Allan Sekula and Bruno Serralongue
Oceans and Campfires
December 1, 2011–February 18, 2012
Opening:
November 30, 2011, 5:30–7:30 pm
Visiting Artists and Scholars lecture series, Allan Sekula and Bruno Serralongue in conversation:
November 30, 2011, 7:30 pm, SFAI lecture hall
Film Screening: The Forgotten Space
Co-Directed by Allan Sekula and Noël Burch
January 25, 2012, 7:30pm, SFAI lecture hall
Introduced by Allan Sekula
Walter and McBean Galleries
San Francisco Art Institute (SFAI)
800 Chestnut Street
San Francisco, CA 94133
Tuesdays–Saturdays, 11:00am–6:00pm
Free and open to the public
www.sfai.edu
www.waltermcbean.com
Photography and video documentaries have played a significant role in the evolution of global contemporary art, opening a new dimension of artists’ engagements with social and political changes, and producing an aesthetic genre highly relevant to our age of media-based communications. Departing from traditional journalistic photographs and films, these works negotiate the moving boundaries between reality and imagination, reportage and critique. They also provide a new space in which contemporary art can reconnect with real life, serving as a site of resistance to the hegemony of established powers. At a time when “Occupy Wall Street!” has become a rallying cry against the domination of neoliberal capitalism, this exhibition of Allan Sekula and Bruno Serralongue is especially relevant.
Allan Sekula is a Los Angeles-based photographer, writer, and filmmaker who, for the last three decades, has been traveling around the world to document the impacts of globalization on social systems and the everyday lives of people. His critical examinations have focused on the maritime economy, particularly systems of intercontinental transportation. In his long-term engagement with this adventure, Sekula has developed interrelated exhibitions, books, and films such as Fish Story, Lottery of the Sea, Ship of Fools, and The Forgotten Space. These works reveal the complexities, contradictions, and violent realities of this key sector of global capitalism and help voice the muffled claims of those who risk their lives laboring in the system.

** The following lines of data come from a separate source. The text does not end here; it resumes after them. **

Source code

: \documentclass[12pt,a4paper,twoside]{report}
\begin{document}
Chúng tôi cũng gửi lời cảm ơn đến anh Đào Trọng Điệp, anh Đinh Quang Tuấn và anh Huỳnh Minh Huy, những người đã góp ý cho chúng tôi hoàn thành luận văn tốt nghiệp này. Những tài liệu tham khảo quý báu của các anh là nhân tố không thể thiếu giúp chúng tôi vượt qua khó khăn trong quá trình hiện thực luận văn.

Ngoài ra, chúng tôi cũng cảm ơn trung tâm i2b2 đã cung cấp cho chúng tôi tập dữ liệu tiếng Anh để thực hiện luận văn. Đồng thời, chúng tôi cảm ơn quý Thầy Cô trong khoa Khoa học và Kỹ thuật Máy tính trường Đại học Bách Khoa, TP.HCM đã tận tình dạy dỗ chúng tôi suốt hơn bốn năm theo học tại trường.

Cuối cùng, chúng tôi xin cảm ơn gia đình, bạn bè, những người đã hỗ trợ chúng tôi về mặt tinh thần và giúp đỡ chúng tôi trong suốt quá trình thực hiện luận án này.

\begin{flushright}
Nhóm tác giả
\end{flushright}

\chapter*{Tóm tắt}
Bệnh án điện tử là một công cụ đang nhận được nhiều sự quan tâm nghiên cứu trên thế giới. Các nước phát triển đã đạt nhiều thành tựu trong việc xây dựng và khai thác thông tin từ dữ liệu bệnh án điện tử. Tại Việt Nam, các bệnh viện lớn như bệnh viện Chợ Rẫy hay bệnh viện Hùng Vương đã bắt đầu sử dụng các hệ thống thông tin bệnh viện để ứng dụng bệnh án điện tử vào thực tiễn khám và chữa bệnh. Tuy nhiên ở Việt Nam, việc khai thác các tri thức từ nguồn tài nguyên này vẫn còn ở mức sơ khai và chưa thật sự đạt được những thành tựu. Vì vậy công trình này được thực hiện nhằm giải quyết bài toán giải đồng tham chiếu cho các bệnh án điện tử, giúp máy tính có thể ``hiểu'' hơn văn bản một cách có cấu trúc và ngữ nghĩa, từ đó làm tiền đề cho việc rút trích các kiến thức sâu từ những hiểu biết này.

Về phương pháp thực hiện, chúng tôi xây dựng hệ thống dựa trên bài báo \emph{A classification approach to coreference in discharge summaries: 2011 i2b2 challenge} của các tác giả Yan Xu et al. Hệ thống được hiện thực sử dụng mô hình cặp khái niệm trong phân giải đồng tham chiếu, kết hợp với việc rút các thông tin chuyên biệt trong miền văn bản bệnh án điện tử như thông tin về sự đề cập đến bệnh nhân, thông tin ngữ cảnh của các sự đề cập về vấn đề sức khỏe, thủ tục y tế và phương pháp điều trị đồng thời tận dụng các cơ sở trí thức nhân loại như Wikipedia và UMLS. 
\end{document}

Echoing Sekula’s explorations, the Parisian Bruno Serralongue pursues events that mark key moments of geopolitical and socioeconomic change in various parts of the world: global economic summits; social forums; celebrations in newly independent nations; the aftermath of civil war; strikes and labor conflicts. Instead of seeking spectacular images of these events in the voyeuristic and dramatic style of the paparazzi, Serralongue chooses to catch angles excluded from the mainstream media’s framings of “reality.” Through images such as campfires in the campsite of striking workers at the New Fabris factory in Châtellerault, France, Serralongue’s photographs symbolize rage and determination in the face of exploitation and oppression.
Oceans and Campfires at the Walter and McBean Galleries is part of the Global Figures component of SFAI’s Exhibitions and Public Programs structure, designed to bring some of the most remarkable artists in the current global art scene to West Coast audiences.
SFAI’s exhibitions and public programs are supported in part by the Grants for the Arts/San Francisco Hotel Tax Fund with generous support for Bruno Serralongue provided by étant donnés: The French-American Fund for Contemporary Art and Kadist Art Foundation, San Francisco.
San Francisco Art Institute
Founded in 1871, SFAI is one of the nation’s oldest and most prestigious schools of higher education in contemporary art. Focusing on the interdependence of thinking, making, and learning, SFAI’s academic and public programs are dedicated to excellence and diversity.